▸ Dataset entries
-*-

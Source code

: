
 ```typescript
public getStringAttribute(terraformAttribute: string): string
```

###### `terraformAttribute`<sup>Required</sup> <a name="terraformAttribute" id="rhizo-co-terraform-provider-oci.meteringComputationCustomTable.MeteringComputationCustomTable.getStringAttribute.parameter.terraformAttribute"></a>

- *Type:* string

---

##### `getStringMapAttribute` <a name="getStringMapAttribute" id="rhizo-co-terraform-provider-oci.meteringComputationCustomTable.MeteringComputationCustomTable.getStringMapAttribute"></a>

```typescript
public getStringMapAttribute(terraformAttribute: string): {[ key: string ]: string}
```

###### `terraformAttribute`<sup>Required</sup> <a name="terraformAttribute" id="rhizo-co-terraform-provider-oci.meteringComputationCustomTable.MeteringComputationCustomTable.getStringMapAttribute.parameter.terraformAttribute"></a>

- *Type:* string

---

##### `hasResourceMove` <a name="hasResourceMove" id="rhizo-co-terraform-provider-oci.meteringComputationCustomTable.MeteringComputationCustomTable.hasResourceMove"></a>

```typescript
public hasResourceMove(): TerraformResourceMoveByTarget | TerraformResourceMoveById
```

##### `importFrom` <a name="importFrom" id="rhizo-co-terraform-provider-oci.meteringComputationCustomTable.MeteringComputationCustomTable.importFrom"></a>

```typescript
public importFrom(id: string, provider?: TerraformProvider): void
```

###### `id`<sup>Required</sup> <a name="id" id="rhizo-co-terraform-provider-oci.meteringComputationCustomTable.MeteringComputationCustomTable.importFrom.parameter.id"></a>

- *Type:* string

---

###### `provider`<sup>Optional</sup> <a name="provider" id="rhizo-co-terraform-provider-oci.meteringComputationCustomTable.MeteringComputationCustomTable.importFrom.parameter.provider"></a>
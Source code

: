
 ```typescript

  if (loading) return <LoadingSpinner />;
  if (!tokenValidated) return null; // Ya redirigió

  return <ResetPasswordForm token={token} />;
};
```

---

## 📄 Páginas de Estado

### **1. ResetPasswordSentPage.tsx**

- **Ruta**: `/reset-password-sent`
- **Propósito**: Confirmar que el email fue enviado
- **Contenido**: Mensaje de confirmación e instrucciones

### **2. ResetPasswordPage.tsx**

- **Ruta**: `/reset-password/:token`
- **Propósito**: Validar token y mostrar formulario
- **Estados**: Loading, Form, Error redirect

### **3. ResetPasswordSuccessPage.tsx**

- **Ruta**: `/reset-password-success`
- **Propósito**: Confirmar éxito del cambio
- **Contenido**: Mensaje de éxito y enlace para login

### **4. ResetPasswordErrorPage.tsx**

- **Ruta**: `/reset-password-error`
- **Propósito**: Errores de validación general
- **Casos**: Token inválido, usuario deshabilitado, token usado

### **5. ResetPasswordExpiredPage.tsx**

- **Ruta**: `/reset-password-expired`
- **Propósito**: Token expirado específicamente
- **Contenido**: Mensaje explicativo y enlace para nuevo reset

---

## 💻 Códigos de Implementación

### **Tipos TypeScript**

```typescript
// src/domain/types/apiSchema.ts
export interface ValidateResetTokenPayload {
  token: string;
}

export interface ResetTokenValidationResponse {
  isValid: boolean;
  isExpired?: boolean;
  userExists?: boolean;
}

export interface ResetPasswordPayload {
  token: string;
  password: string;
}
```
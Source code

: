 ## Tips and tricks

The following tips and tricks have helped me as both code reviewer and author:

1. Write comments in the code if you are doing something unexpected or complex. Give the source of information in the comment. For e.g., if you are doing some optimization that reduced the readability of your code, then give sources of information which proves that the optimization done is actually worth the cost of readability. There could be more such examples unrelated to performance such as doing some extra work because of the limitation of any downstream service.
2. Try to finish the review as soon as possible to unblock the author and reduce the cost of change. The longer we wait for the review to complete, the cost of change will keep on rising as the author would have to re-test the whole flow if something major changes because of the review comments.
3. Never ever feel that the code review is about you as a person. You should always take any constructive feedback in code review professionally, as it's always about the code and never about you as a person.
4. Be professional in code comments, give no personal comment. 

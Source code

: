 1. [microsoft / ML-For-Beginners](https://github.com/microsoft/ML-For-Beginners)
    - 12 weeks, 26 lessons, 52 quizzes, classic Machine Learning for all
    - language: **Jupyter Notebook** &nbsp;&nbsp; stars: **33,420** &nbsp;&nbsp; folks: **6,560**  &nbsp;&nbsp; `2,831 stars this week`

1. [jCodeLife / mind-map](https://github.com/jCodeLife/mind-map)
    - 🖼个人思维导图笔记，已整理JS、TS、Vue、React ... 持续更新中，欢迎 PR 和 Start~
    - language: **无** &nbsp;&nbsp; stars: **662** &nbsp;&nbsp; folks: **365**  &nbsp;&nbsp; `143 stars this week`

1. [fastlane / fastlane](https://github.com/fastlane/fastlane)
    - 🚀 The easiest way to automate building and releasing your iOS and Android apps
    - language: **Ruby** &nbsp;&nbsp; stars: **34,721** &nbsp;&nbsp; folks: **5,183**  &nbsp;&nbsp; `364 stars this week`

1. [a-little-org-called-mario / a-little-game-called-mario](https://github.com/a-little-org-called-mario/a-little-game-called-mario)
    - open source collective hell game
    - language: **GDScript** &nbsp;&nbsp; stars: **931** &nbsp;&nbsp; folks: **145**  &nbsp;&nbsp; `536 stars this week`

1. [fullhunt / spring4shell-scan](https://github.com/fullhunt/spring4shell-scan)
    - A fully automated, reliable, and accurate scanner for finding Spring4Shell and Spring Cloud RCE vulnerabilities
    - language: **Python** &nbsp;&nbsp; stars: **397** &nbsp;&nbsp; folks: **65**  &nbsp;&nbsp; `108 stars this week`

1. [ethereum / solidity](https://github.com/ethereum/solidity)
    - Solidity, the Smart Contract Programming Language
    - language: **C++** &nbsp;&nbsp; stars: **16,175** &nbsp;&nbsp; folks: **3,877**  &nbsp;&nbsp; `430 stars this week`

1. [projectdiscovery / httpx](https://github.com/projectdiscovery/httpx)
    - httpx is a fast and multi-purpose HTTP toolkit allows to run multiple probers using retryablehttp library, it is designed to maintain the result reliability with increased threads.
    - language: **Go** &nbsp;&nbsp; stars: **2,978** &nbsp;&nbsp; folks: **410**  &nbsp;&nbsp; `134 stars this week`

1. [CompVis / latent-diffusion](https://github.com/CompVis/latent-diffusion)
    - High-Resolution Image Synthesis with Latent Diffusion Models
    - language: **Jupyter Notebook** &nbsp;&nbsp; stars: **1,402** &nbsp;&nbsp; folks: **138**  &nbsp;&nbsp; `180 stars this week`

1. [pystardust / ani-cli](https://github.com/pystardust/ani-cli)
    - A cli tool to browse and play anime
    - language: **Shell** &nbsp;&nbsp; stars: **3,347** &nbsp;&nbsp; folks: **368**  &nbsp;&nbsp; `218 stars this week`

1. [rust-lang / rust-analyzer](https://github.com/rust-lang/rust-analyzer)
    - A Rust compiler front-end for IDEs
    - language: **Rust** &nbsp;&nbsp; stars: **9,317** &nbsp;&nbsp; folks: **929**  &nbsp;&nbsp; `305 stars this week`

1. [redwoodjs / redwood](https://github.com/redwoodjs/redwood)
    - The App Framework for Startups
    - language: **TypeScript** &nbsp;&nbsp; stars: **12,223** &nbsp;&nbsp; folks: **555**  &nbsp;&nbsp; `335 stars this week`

-*-

▸ What is needed
An exact copy of all the entries is the required answer.

▸ Written reply
Source code

:
 ```typescript
public getStringAttribute(terraformAttribute: string): string
```

###### `terraformAttribute`<sup>Required</sup> <a name="terraformAttribute" id="rhizo-co-terraform-provider-oci.meteringComputationCustomTable.MeteringComputationCustomTable.getStringAttribute.parameter.terraformAttribute"></a>

- *Type:* string

---

##### `getStringMapAttribute` <a name="getStringMapAttribute" id="rhizo-co-terraform-provider-oci.meteringComputationCustomTable.MeteringComputationCustomTable.getStringMapAttribute"></a>

```typescript
public getStringMapAttribute(terraformAttribute: string): {[ key: string ]: string}
```

###### `terraformAttribute`<sup>Required</sup> <a name="terraformAttribute" id="rhizo-co-terraform-provider-oci.meteringComputationCustomTable.MeteringComputationCustomTable.getStringMapAttribute.parameter.terraformAttribute"></a>

- *Type:* string

---

##### `hasResourceMove` <a name="hasResourceMove" id="rhizo-co-terraform-provider-oci.meteringComputationCustomTable.MeteringComputationCustomTable.hasResourceMove"></a>

```typescript
public hasResourceMove(): TerraformResourceMoveByTarget | TerraformResourceMoveById
```

##### `importFrom` <a name="importFrom" id="rhizo-co-terraform-provider-oci.meteringComputationCustomTable.MeteringComputationCustomTable.importFrom"></a>

```typescript
public importFrom(id: string, provider?: TerraformProvider): void
```

###### `id`<sup>Required</sup> <a name="id" id="rhizo-co-terraform-provider-oci.meteringComputationCustomTable.MeteringComputationCustomTable.importFrom.parameter.id"></a>

- *Type:* string

---

###### `provider`<sup>Optional</sup> <a name="provider" id="rhizo-co-terraform-provider-oci.meteringComputationCustomTable.MeteringComputationCustomTable.importFrom.parameter.provider"></a>
Source code

:
 ```typescript

  if (loading) return <LoadingSpinner />;
  if (!tokenValidated) return null; // Ya redirigió

  return <ResetPasswordForm token={token} />;
};
```

---

## 📄 Páginas de Estado

### **1. ResetPasswordSentPage.tsx**

- **Ruta**: `/reset-password-sent`
- **Propósito**: Confirmar que el email fue enviado
- **Contenido**: Mensaje de confirmación e instrucciones

### **2. ResetPasswordPage.tsx**

- **Ruta**: `/reset-password/:token`
- **Propósito**: Validar token y mostrar formulario
- **Estados**: Loading, Form, Error redirect

### **3. ResetPasswordSuccessPage.tsx**

- **Ruta**: `/reset-password-success`
- **Propósito**: Confirmar éxito del cambio
- **Contenido**: Mensaje de éxito y enlace para login

### **4. ResetPasswordErrorPage.tsx**

- **Ruta**: `/reset-password-error`
- **Propósito**: Errores de validación general
- **Casos**: Token inválido, usuario deshabilitado, token usado

### **5. ResetPasswordExpiredPage.tsx**

- **Ruta**: `/reset-password-expired`
- **Propósito**: Token expirado específicamente
- **Contenido**: Mensaje explicativo y enlace para nuevo reset

---

## 💻 Códigos de Implementación

### **Tipos TypeScript**

```typescript
// src/domain/types/apiSchema.ts
export interface ValidateResetTokenPayload {
  token: string;
}

export interface ResetTokenValidationResponse {
  isValid: boolean;
  isExpired?: boolean;
  userExists?: boolean;
}

export interface ResetPasswordPayload {
  token: string;
  password: string;
}
```
Source code

: ## Tips and tricks

The following tips and tricks have helped me as both code reviewer and author:

1. Write comments in the code if you are doing something unexpected or complex. Give the source of information in the comment. For e.g., if you are doing some optimization that reduced the readability of your code, then give sources of information which proves that the optimization done is actually worth the cost of readability. There could be more such examples unrelated to performance such as doing some extra work because of the limitation of any downstream service.
2. Try to finish the review as soon as possible to unblock the author and reduce the cost of change. The longer we wait for the review to complete, the cost of change will keep on rising as the author would have to re-test the whole flow if something major changes because of the review comments.
3. Never ever feel that the code review is about you as a person. You should always take any constructive feedback in code review professionally, as it's always about the code and never about you as a person.
4. Be professional in code comments, give no personal comment. 

Source code

: 1. [microsoft / ML-For-Beginners](https://github.com/microsoft/ML-For-Beginners)
    - 12 weeks, 26 lessons, 52 quizzes, classic Machine Learning for all
    - language: **Jupyter Notebook** &nbsp;&nbsp; stars: **33,420** &nbsp;&nbsp; folks: **6,560**  &nbsp;&nbsp; `2,831 stars this week`

1. [jCodeLife / mind-map](https://github.com/jCodeLife/mind-map)
    - 🖼个人思维导图笔记，已整理JS、TS、Vue、React ... 持续更新中，欢迎 PR 和 Start~
    - language: **无** &nbsp;&nbsp; stars: **662** &nbsp;&nbsp; folks: **365**  &nbsp;&nbsp; `143 stars this week`

1. [fastlane / fastlane](https://github.com/fastlane/fastlane)
    - 🚀 The easiest way to automate building and releasing your iOS and Android apps
    - language: **Ruby** &nbsp;&nbsp; stars: **34,721** &nbsp;&nbsp; folks: **5,183**  &nbsp;&nbsp; `364 stars this week`

1. [a-little-org-called-mario / a-little-game-called-mario](https://github.com/a-little-org-called-mario/a-little-game-called-mario)
    - open source collective hell game
    - language: **GDScript** &nbsp;&nbsp; stars: **931** &nbsp;&nbsp; folks: **145**  &nbsp;&nbsp; `536 stars this week`

1. [fullhunt / spring4shell-scan](https://github.com/fullhunt/spring4shell-scan)
    - A fully automated, reliable, and accurate scanner for finding Spring4Shell and Spring Cloud RCE vulnerabilities
    - language: **Python** &nbsp;&nbsp; stars: **397** &nbsp;&nbsp; folks: **65**  &nbsp;&nbsp; `108 stars this week`

1. [ethereum / solidity](https://github.com/ethereum/solidity)
    - Solidity, the Smart Contract Programming Language
    - language: **C++** &nbsp;&nbsp; stars: **16,175** &nbsp;&nbsp; folks: **3,877**  &nbsp;&nbsp; `430 stars this week`

1. [projectdiscovery / httpx](https://github.com/projectdiscovery/httpx)
    - httpx is a fast and multi-purpose HTTP toolkit allows to run multiple probers using retryablehttp library, it is designed to maintain the result reliability with increased threads.
    - language: **Go** &nbsp;&nbsp; stars: **2,978** &nbsp;&nbsp; folks: **410**  &nbsp;&nbsp; `134 stars this week`

1. [CompVis / latent-diffusion](https://github.com/CompVis/latent-diffusion)
    - High-Resolution Image Synthesis with Latent Diffusion Models
    - language: **Jupyter Notebook** &nbsp;&nbsp; stars: **1,402** &nbsp;&nbsp; folks: **138**  &nbsp;&nbsp; `180 stars this week`

1. [pystardust / ani-cli](https://github.com/pystardust/ani-cli)
    - A cli tool to browse and play anime
    - language: **Shell** &nbsp;&nbsp; stars: **3,347** &nbsp;&nbsp; folks: **368**  &nbsp;&nbsp; `218 stars this week`

1. [rust-lang / rust-analyzer](https://github.com/rust-lang/rust-analyzer)
    - A Rust compiler front-end for IDEs
    - language: **Rust** &nbsp;&nbsp; stars: **9,317** &nbsp;&nbsp; folks: **929**  &nbsp;&nbsp; `305 stars this week`

1. [redwoodjs / redwood](https://github.com/redwoodjs/redwood)
    - The App Framework for Startups
    - language: **TypeScript** &nbsp;&nbsp; stars: **12,223** &nbsp;&nbsp; folks: **555**  &nbsp;&nbsp; `335 stars this week`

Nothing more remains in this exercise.